We can now reconstruct Dogen's claim as follows:
instead of saying that karma cannot be empty because
actions produced by us cannot be so considered, we
would now say rather that the production of the
world itself through Action cannot be considered
empty because emptiness applies only to the
posterior not the a priori level. I do not wish to
argue for the reasonableness or truth of this
reconstructed claim. What I would like to argue for
is that, as far as Zen is concerned, whether Action
is in some static sense empty, what is of crucial
importance is the fact that in a dynamic sense it
must and can be made so through meditation practice.
Indeed, the whole thrust of Zen practice is directed
toward the realization of the emptiness of Action.
The Zen student traces action to its source in
Action and then uproots its source. (I shall have
more to say of this in the second section.)

When Action has been rendered empty, then the
world has been stopped and, to use the expression
found again and again in Zen literature, one
realizes that "There is nothing at all."(11) Because
karman creates the world in the sense of creating
the permanent ego-based illusion that there is
something rather


than nothing, karman is more the enemy of the
realization of actual nothingness than it is the
enemy of the attainment of virtue--at least as far
as Zen is concerned. The reason one's karman--good
or bad--stands in the way of enlightenment is that
it represents the permanent illusion that there is
ultimately something rather than nothing. What is
the characteristic concern of Zen is the
deconceptualization and deobjectification of karman.
Freedom from karman means freedom from the
objectification of karman. Such objectification is
incompatible with the spirit of emptiness. Through
meditation practice the student learns how not to
objectify his karman and his actions; the reason
meditation practice can teach this all-important
lesson is that it is action which is itself free
from objectification and conceptualization. Because
meditation, strictly speaking, cannot be
objectified, it can free us from the pernicious
habit of objectifying our actions. It is in this
sense that meditation practice can be spoken of as
being both karman-free and karman-freeing nonaction.
It is ''doing nothing" (rather than "doing nothing")
in the words of the contemporary Zen master Soen
Nakagawa, who thus expresses the essence of Rinzai's
notion of buji.(12) Meditation stops the
objectification of action by tracing it to that
Action which is behind such objectification; that
Action is equivalent to ego itself as creator of the
dualistic human world.

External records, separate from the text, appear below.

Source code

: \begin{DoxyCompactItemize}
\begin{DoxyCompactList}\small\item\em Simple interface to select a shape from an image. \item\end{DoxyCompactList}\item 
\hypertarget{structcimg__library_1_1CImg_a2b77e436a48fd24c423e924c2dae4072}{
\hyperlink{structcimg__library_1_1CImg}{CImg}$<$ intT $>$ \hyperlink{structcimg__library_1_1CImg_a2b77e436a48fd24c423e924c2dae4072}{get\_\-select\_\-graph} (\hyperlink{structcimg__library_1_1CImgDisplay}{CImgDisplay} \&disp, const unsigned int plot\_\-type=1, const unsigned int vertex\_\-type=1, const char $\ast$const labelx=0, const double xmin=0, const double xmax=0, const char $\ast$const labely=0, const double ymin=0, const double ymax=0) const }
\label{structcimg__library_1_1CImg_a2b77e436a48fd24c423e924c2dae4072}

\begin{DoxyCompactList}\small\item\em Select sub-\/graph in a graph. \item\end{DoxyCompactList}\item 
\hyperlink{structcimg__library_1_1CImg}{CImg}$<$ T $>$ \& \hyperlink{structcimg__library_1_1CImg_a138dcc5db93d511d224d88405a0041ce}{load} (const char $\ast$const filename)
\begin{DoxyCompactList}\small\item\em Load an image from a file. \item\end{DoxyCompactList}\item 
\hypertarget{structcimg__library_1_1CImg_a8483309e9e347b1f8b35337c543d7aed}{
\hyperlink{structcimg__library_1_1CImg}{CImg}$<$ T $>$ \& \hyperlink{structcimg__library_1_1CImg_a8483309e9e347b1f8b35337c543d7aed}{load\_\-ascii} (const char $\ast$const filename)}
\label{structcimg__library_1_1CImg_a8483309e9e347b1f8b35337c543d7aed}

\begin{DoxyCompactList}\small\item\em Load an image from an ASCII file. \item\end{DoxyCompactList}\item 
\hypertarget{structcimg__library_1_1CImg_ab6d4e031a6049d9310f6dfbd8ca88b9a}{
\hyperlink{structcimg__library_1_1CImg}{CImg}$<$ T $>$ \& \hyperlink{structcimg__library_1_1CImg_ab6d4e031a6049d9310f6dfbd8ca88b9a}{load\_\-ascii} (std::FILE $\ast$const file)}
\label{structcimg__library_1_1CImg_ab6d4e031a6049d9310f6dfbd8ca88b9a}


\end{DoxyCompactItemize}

Such a world is based on a
mistake built into the very nature of ego: instead
of participating in and uniting with the actual
nothingness, we create something by willfully
setting ourselves in opposition to it; such willful
opposition is what is meant by karman(or Action) in
its true ontological significance. Doing nothing, in
this context, means precisely this active
participation in the truth of nothingness or
emptiness. It is Non-Action which undoes what Action
has done. It does not create a world; it undoes the
world that Action has created.


What is ultimately important in Zen is not whether,
in some theoretical sense, karman is empty, but
whether, in a radical practical way, it can be
realized or actualized as empty through meditation
practice. Another way of putting this would be to
say that one shows, on the practical level, that
karman is empty precisely by uniting with it; a
union which would be impossible were karman not
empty. What precludes the possibility of such union
is simply the habit of objectification, which
separates the agent from his action and his action
from the formless reality of the universe. It is
this habit that is broken by meditation practice.
Once one no longer objectifies his karman, then one
is no longer separate either from his action or his
environment. Such union, I suggest, characterizes
the relevant sense in which, from a Zen point of
view, there is liberation from karman. Far what
enslaves us about karman is our dualistic separation
from it. By uniting with the fact of karman we
reveal the truth of emptiness, which is nothing but
the truth of radical nonduality.


To make this point clearer I should like to turn to
a brief consideration of the koan from The Gateless
Gate known as "Hyakujo's Fox."(13)

This koan concerns the relationship between
karman and enlightenment. In his commentary on this
koan, Joshu Sasaki Roshi says that what is at the
heart of it is the realization that the world is a
mistake.(14) It is a mistake in the sense that it is
mis-taken as an object, set over against a subject;
without this mistake of objectification there would
be no world at all. If the world is in essence a
mistake, then the task of the enlightened person is
to unite with the mistake. This need for a practical
union with what is mis-taken means that any attempt
at a theoretical discussion of the relationship
between karman and enlightenment is pointless, since
the context of the discussion--the world--is such
that any statement within this context must itself
be mistaken. (Compare Nietzsche's "Everything is
false.") The point is that the only way to undo the
mistake is to become it; in so doing one expresses
one's understanding that "there is no need to
realize truth" in a world which is mistaken.(15)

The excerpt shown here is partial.